**What you need to do**
Every line below from the one containing "Bu kitabı seviyorum" through the one containing "### Neler işe yaradı" must be transcribed exactly. Omit all lines outside that stretch.
^^^^
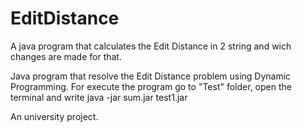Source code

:# EditDistance
A java program that calculates the Edit Distance in 2 string and wich changes are made for that.

Java program that resolve the Edit Distance problem using Dynamic Programming. 
For execute the program go to "Test" folder, open the terminal and write java -jar sum.jar test1.jar

An university project.
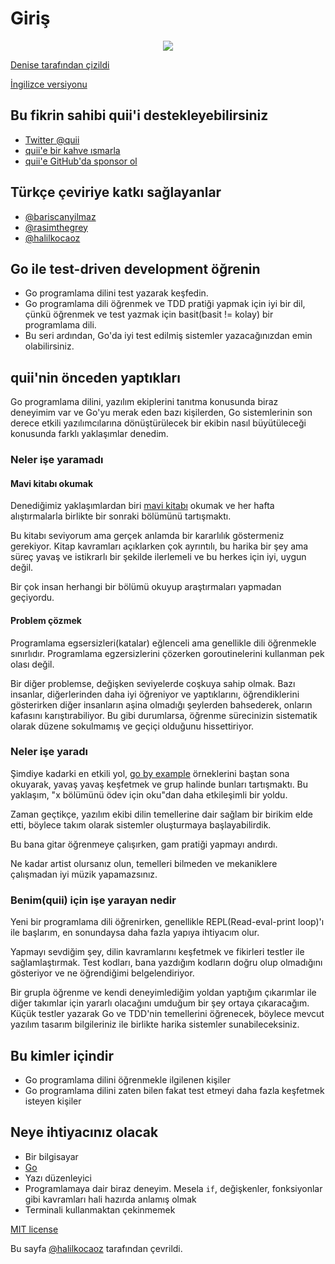 # Giriş

<div style="text-align: center">
  <img src="red-green-blue-gophers-smaller.png" />
</div>

[Denise tarafından çizildi](https://twitter.com/deniseyu21)

[İngilizce versiyonu](https://quii.gitbook.io/learn-go-with-tests/)

## Bu fikrin sahibi quii'i destekleyebilirsiniz

* [Twitter @quii](https://twitter.com/quii)
* [quii'e bir kahve ısmarla](https://www.buymeacoffee.com/quii)
* [quii'e GitHub'da sponsor ol](https://github.com/sponsors/quii)

## Türkçe çeviriye katkı sağlayanlar

* [@bariscanyilmaz](https://github.com/bariscanyilmaz)
* [@rasimthegrey](https://github.com/rasimthegrey)
* [@halilkocaoz](https://github.com/halilkocaoz)

## Go ile test-driven development öğrenin

* Go programlama dilini test yazarak keşfedin.
* Go programlama dili öğrenmek ve TDD pratiği yapmak için iyi bir dil, çünkü öğrenmek ve test yazmak için basit(basit != kolay) bir programlama dili.
* Bu seri ardından, Go'da iyi test edilmiş sistemler yazacağınızdan emin olabilirsiniz.

## quii'nin önceden yaptıkları

Go programlama dilini, yazılım ekiplerini tanıtma konusunda biraz deneyimim var ve Go'yu merak eden bazı kişilerden, Go sistemlerinin son derece etkili yazılımcılarına dönüştürülecek bir ekibin nasıl büyütüleceği konusunda farklı yaklaşımlar denedim.

### Neler işe yaramadı

#### Mavi kitabı okumak

Denediğimiz yaklaşımlardan biri [mavi kitabı](https://www.amazon.co.uk/Programming-Language-Addison-Wesley-Professional-Computing/dp/0134190440) okumak ve her hafta alıştırmalarla birlikte bir sonraki bölümünü tartışmaktı.

Bu kitabı seviyorum ama gerçek anlamda bir kararlılık göstermeniz gerekiyor. Kitap kavramları açıklarken çok ayrıntılı, bu harika bir şey ama süreç yavaş ve istikrarlı bir şekilde ilerlemeli ve bu herkes için iyi, uygun değil.

Bir çok insan herhangi bir bölümü okuyup araştırmaları yapmadan geçiyordu.

#### Problem çözmek

Programlama egsersizleri(katalar) eğlenceli ama genellikle dili öğrenmekle sınırlıdır. Programlama egzersizlerini çözerken goroutinelerini kullanman pek olası değil.

Bir diğer problemse, değişken seviyelerde coşkuya sahip olmak. Bazı insanlar, diğerlerinden daha iyi öğreniyor ve yaptıklarını, öğrendiklerini gösterirken diğer insanların aşina olmadığı şeylerden bahsederek, onların kafasını karıştırabiliyor. Bu gibi durumlarsa, öğrenme sürecinizin sistematik olarak düzene sokulmamış ve geçiçi olduğunu hissettiriyor.

### Neler işe yaradı

Şimdiye kadarki en etkili yol, [go by example](https://gobyexample.com/) örneklerini baştan sona okuyarak, yavaş yavaş keşfetmek ve grup halinde bunları tartışmaktı. Bu yaklaşım, "x bölümünü ödev için oku"dan daha etkileşimli bir yoldu.

Zaman geçtikçe, yazılım ekibi dilin temellerine dair sağlam bir birikim elde etti, böylece takım olarak sistemler oluşturmaya başlayabilirdik.

Bu bana gitar öğrenmeye çalışırken, gam pratiği yapmayı andırdı.

Ne kadar artist olursanız olun, temelleri bilmeden ve mekaniklere çalışmadan iyi müzik yapamazsınız.

### Benim(quii) için işe yarayan nedir

Yeni bir programlama dili öğrenirken, genellikle REPL(Read-eval-print loop)'ı ile başlarım, en sonundaysa daha fazla yapıya ihtiyacım olur.

Yapmayı sevdiğim şey, dilin kavramlarını keşfetmek ve fikirleri testler ile sağlamlaştırmak. Test kodları, bana yazdığım kodların doğru olup olmadığını gösteriyor ve ne öğrendiğimi belgelendiriyor.

Bir grupla öğrenme ve kendi deneyimlediğim yoldan yaptığım çıkarımlar ile diğer takımlar için yararlı olacağını umduğum bir şey ortaya çıkaracağım. Küçük testler yazarak Go ve TDD'nin temellerini öğrenecek, böylece mevcut yazılım tasarım bilgileriniz ile birlikte harika sistemler sunabileceksiniz.

## Bu kimler içindir

* Go programlama dilini öğrenmekle ilgilenen kişiler
* Go programlama dilini zaten bilen fakat test etmeyi daha fazla keşfetmek isteyen kişiler

## Neye ihtiyacınız olacak

* Bir bilgisayar
* [Go](https://golang.org/)
* Yazı düzenleyici
* Programlamaya dair biraz deneyim. Mesela `if`, değişkenler, fonksiyonlar gibi kavramları hali hazırda anlamış olmak
* Terminali kullanmaktan çekinmemek

[MIT license](https://github.com/halilkocaoz/learn-go-with-tests/tree/1a61412ecfcc1a7368ed32985788c6d952ce7a3a/LICENSE.md)

Bu sayfa [@halilkocaoz](https://github.com/halilkocaoz) tarafından çevrildi.
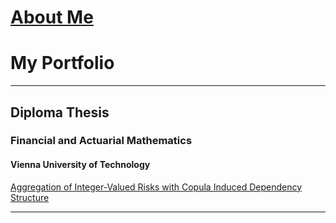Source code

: # [About Me](/about_me)



# My Portfolio

---

## Diploma Thesis

### Financial and Actuarial Mathematics
#### Vienna University of Technology

[Aggregation of Integer-Valued Risks with Copula Induced Dependency Structure](/diploma_thesis)

---
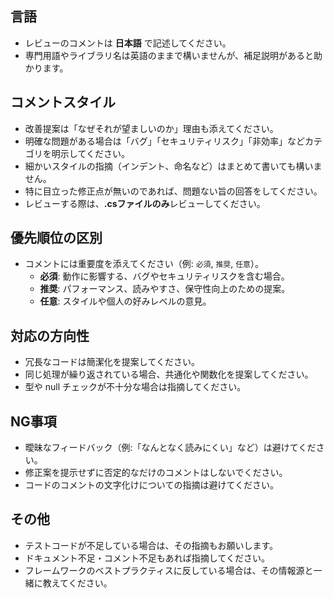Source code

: ## 言語
- レビューのコメントは **日本語** で記述してください。
- 専門用語やライブラリ名は英語のままで構いませんが、補足説明があると助かります。

## コメントスタイル
- 改善提案は「なぜそれが望ましいのか」理由も添えてください。
- 明確な問題がある場合は「バグ」「セキュリティリスク」「非効率」などカテゴリを明示してください。
- 細かいスタイルの指摘（インデント、命名など）はまとめて書いても構いません。
- 特に目立った修正点が無いのであれば、問題ない旨の回答をしてください。
- レビューする際は、**.csファイルのみ**レビューしてください。

## 優先順位の区別
- コメントには重要度を添えてください（例: `必須`, `推奨`, `任意`）。
  - **必須**: 動作に影響する、バグやセキュリティリスクを含む場合。
  - **推奨**: パフォーマンス、読みやすさ、保守性向上のための提案。
  - **任意**: スタイルや個人の好みレベルの意見。

## 対応の方向性
- 冗長なコードは簡潔化を提案してください。
- 同じ処理が繰り返されている場合、共通化や関数化を提案してください。
- 型や null チェックが不十分な場合は指摘してください。

## NG事項
- 曖昧なフィードバック（例:「なんとなく読みにくい」など）は避けてください。
- 修正案を提示せずに否定的なだけのコメントはしないでください。
- コードのコメントの文字化けについての指摘は避けてください。

## その他
- テストコードが不足している場合は、その指摘もお願いします。
- ドキュメント不足・コメント不足もあれば指摘してください。
- フレームワークのベストプラクティスに反している場合は、その情報源と一緒に教えてください。

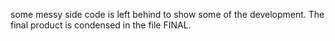 some messy side code is left behind to show some of the development. The final product is condensed in the file FINAL. 
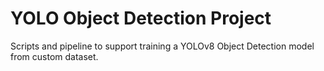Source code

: # YOLO Object Detection Project
Scripts and pipeline to support training a YOLOv8 Object Detection model from custom dataset. 
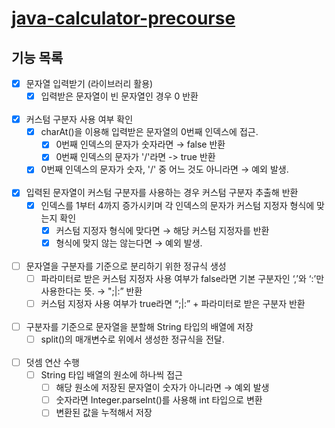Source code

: # [java-calculator-precourse](https://github.com/making-a-scene/java-calculator-7)

## 기능 목록

- [x]  문자열 입력받기 (라이브러리 활용)
    - [x]  입력받은 문자열이 빈 문자열인 경우 0 반환
<br><br>
- [x]  커스텀 구분자 사용 여부 확인
    - [x]  charAt()을 이용해 입력받은 문자열의 0번째 인덱스에 접근.
        - [x]  0번째 인덱스의 문자가 숫자라면 → false 반환
        - [x]  0번째 인덱스의 문자가 '/'라면 -> true 반환
    - [x]  0번째 인덱스의 문자가 숫자, '/' 중 어느 것도 아니라면 → 예외 발생.
<br><br>
- [x] 입력된 문자열이 커스텀 구분자를 사용하는 경우 커스텀 구분자 추출해 반환
  - [x]  인덱스를 1부터 4까지 증가시키며 각 인덱스의 문자가 커스텀 지정자 형식에 맞는지 확인
      - [x]  커스텀 지정자 형식에 맞다면 → 해당 커스텀 지정자를 반환
      - [x]  형식에 맞지 않는 않는다면 → 예외 발생.
<br><br>
- [ ]  문자열을 구분자를 기준으로 분리하기 위한 정규식 생성
    - [ ]  파라미터로 받은 커스텀 지정자 사용 여부가 false라면 기본 구분자인 ‘,’와 ‘:’만 사용한다는 뜻. → ";|:” 반환
    - [ ]  커스텀 지정자 사용 여부가 true라면 “;|:” + 파라미터로 받은 구분자 반환
<br><br>
- [ ]  구분자를 기준으로 문자열을 분할해 String 타입의 배열에 저장
    - [ ]  split()의 매개변수로 위에서 생성한 정규식을 전달.
<br><br>
- [ ]  덧셈 연산 수행
    - [ ]  String 타입 배열의 원소에 하나씩 접근
        - [ ]  해당 원소에 저장된 문자열이 숫자가 아니라면 → 예외 발생
        - [ ]  숫자라면 Integer.parseInt()를 사용해 int 타입으로 변환
        - [ ]  변환된 값을 누적해서 저장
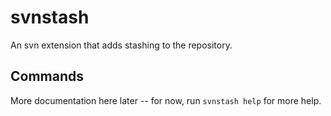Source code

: svnstash
========

An svn extension that adds stashing to the repository.

Commands
--------

More documentation here later -- for now, run `svnstash help` for more help.
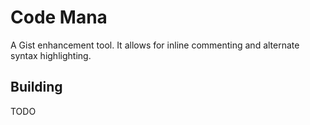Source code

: Code Mana
=========

A Gist enhancement tool. It allows for inline commenting and alternate syntax highlighting.

Building
--------

TODO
^^^^
**Solution**
Bu kitabı seviyorum ama gerçek anlamda bir kararlılık göstermeniz gerekiyor. Kitap kavramları açıklarken çok ayrıntılı, bu harika bir şey ama süreç yavaş ve istikrarlı bir şekilde ilerlemeli ve bu herkes için iyi, uygun değil.

Bir çok insan herhangi bir bölümü okuyup araştırmaları yapmadan geçiyordu.

#### Problem çözmek

Programlama egsersizleri(katalar) eğlenceli ama genellikle dili öğrenmekle sınırlıdır. Programlama egzersizlerini çözerken goroutinelerini kullanman pek olası değil.

Bir diğer problemse, değişken seviyelerde coşkuya sahip olmak. Bazı insanlar, diğerlerinden daha iyi öğreniyor ve yaptıklarını, öğrendiklerini gösterirken diğer insanların aşina olmadığı şeylerden bahsederek, onların kafasını karıştırabiliyor. Bu gibi durumlarsa, öğrenme sürecinizin sistematik olarak düzene sokulmamış ve geçiçi olduğunu hissettiriyor.

### Neler işe yaradı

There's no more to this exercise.